Problem to solve – Determine how many lines in the entries contain the word "Limit", and give that number with no other text.

Entries taken from a collection:
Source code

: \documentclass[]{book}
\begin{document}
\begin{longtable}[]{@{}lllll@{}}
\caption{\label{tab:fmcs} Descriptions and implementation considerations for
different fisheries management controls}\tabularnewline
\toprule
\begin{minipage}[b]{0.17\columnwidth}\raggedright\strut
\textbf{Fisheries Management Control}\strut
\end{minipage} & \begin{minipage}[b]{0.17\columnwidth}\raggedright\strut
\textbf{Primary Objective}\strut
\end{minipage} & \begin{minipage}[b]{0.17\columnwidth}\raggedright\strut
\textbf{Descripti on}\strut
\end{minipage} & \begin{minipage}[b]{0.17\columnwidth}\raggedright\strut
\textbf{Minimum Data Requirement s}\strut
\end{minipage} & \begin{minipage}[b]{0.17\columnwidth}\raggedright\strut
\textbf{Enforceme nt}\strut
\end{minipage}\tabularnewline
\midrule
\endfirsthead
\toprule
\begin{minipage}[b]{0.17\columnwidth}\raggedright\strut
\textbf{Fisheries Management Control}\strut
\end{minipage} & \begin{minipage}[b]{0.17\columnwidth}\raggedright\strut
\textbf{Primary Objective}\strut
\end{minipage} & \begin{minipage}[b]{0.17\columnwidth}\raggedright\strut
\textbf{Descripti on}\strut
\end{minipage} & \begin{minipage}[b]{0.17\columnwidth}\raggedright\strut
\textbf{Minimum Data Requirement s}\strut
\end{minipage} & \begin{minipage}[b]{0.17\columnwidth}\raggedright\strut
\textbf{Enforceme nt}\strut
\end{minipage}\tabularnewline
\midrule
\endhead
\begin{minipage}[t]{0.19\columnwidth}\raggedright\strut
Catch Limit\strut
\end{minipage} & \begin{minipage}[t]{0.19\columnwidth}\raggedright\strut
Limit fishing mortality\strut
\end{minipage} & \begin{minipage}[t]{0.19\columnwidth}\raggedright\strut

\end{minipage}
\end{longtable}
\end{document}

Solution to the problem – 2